| About this task |
Where the word "channels" shows up in a line below, that line is counted. State how many lines are counted, without any other words.

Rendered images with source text
.....
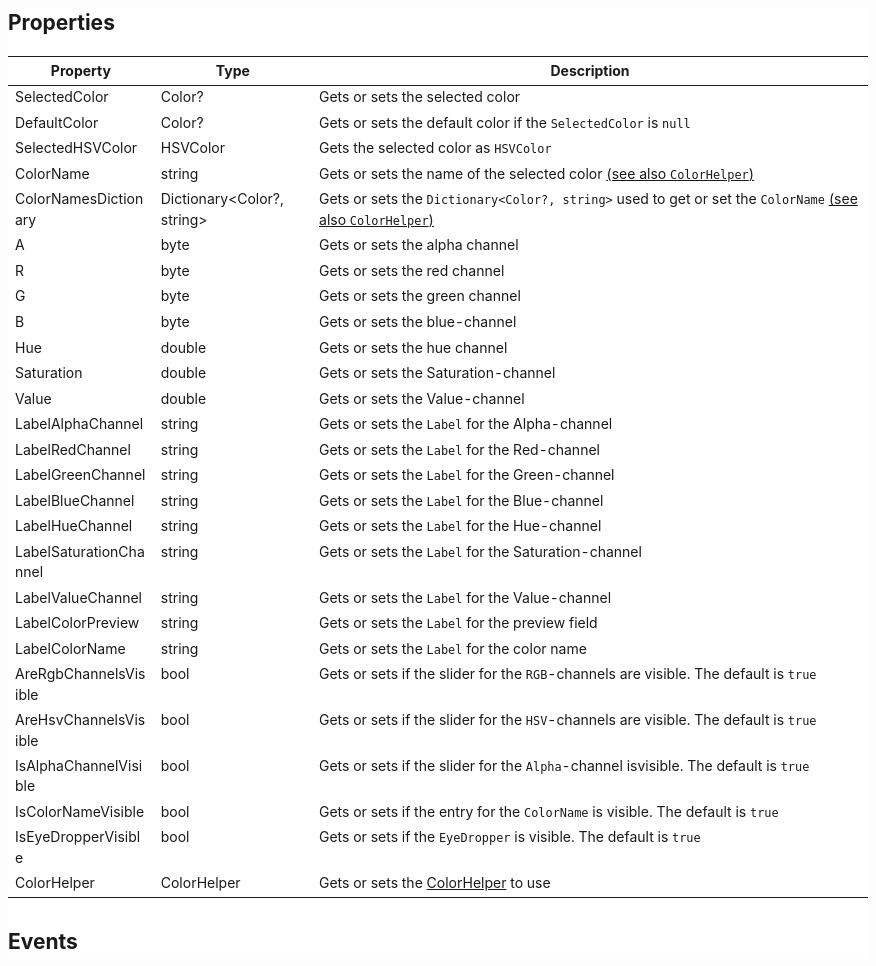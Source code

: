 ## Properties

| Property               | Type                       | Description                              |
|------------------------|----------------------------|------------------------------------------|
| SelectedColor          | Color?                     | Gets or sets the selected color          |
| DefaultColor           | Color?                     | Gets or sets the default color if the `SelectedColor` is `null` |
| SelectedHSVColor       | HSVColor                   | Gets the selected color as `HSVColor`    |
| ColorName              | string                     | Gets or sets the name of the selected color [(see also `ColorHelper`)](#colornamesdictionary-and-colorhelper) |
| ColorNamesDictionary   | Dictionary<Color?, string> | Gets or sets the `Dictionary<Color?, string>` used to get or set the `ColorName` [(see also `ColorHelper`)](#colornamesdictionary-and-colorhelper) |
| A                      | byte                       | Gets or sets the alpha channel           |
| R                      | byte                       | Gets or sets the red channel             |
| G                      | byte                       | Gets or sets the green channel           |
| B                      | byte                       | Gets or sets the blue-channel            |
| Hue                    | double                     | Gets or sets the hue channel             |
| Saturation             | double                     | Gets or sets the Saturation-channel      |
| Value                  | double                     | Gets or sets the Value-channel           |
| LabelAlphaChannel      | string                     | Gets or sets the `Label` for the Alpha-channel |
| LabelRedChannel        | string                     | Gets or sets the `Label` for the Red-channel |
| LabelGreenChannel      | string                     | Gets or sets the `Label` for the Green-channel |
| LabelBlueChannel       | string                     | Gets or sets the `Label` for the Blue-channel |
| LabelHueChannel        | string                     | Gets or sets the `Label` for the Hue-channel |
| LabelSaturationChannel | string                     | Gets or sets the `Label` for the Saturation-channel |
| LabelValueChannel      | string                     | Gets or sets the `Label` for the Value-channel |
| LabelColorPreview      | string                     | Gets or sets the `Label` for the preview field |
| LabelColorName         | string                     | Gets or sets the `Label` for the color name |
| AreRgbChannelsVisible  | bool                       | Gets or sets if the slider for the `RGB`-channels are visible. The default is `true`                                                               |
| AreHsvChannelsVisible  | bool                       | Gets or sets if the slider for the `HSV`-channels are visible. The default is `true`                                                               |
| IsAlphaChannelVisible  | bool                       | Gets or sets if the slider for the `Alpha`-channel isvisible. The default is `true`                                                                |
| IsColorNameVisible     | bool                       | Gets or sets if the entry for the `ColorName` is visible. The default is `true`                                                                    |
| IsEyeDropperVisible    | bool                       | Gets or sets if the `EyeDropper` is visible. The default is `true`                                                                                 |
| ColorHelper           | ColorHelper                 | Gets or sets the  [ColorHelper](#colornamesdictionary-and-colorhelper) to use |
## Events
.....
| Exercise answer |
2